About this exercise -
For each line below that contains the word "name", return that line.

Record excerpts -
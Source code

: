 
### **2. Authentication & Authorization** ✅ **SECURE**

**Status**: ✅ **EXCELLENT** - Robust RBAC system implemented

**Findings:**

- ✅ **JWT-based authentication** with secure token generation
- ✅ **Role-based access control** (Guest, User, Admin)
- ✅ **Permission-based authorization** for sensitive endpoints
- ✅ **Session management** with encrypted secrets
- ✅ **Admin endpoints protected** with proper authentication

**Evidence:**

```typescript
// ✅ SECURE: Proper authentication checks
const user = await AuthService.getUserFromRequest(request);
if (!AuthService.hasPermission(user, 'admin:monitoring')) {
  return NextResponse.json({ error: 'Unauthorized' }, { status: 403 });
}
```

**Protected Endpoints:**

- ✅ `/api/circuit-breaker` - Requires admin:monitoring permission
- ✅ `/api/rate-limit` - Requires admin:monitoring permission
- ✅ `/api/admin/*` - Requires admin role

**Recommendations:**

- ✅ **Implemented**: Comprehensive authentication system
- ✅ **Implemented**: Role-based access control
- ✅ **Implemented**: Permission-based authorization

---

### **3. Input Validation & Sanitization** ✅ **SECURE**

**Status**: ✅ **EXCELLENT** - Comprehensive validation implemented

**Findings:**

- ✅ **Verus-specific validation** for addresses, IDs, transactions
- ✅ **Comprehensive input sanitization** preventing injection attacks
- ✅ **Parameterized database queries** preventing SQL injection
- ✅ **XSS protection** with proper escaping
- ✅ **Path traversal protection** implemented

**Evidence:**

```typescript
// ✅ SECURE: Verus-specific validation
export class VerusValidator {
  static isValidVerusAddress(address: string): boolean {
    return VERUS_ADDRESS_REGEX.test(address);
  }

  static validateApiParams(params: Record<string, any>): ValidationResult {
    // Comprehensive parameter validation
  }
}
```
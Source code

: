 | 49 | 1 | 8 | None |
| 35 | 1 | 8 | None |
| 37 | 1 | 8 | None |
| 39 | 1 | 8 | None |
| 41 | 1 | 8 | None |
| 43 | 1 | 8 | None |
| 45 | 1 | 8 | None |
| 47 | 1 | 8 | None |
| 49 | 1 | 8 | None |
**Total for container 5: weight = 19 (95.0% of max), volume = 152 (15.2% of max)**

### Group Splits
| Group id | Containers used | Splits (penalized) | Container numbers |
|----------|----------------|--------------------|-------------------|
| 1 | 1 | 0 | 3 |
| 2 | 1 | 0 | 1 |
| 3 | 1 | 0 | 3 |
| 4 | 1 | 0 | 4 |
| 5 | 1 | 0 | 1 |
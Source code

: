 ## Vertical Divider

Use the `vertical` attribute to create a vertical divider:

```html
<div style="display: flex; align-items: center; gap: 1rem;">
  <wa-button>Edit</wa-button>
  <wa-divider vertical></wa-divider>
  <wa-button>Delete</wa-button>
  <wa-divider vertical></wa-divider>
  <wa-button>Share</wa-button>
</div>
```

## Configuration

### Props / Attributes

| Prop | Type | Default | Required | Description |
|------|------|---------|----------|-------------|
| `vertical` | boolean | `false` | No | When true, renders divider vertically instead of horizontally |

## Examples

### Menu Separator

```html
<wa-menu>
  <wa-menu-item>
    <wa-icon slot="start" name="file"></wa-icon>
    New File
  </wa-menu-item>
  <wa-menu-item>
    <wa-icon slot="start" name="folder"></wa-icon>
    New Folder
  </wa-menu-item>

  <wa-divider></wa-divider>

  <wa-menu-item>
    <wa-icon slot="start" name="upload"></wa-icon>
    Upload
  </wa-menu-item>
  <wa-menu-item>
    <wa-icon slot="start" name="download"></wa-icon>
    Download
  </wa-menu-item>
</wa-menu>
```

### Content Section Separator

Finished task -
    <wa-icon slot="start" name="file"></wa-icon>
    <wa-icon slot="start" name="folder"></wa-icon>
    <wa-icon slot="start" name="upload"></wa-icon>
    <wa-icon slot="start" name="download"></wa-icon>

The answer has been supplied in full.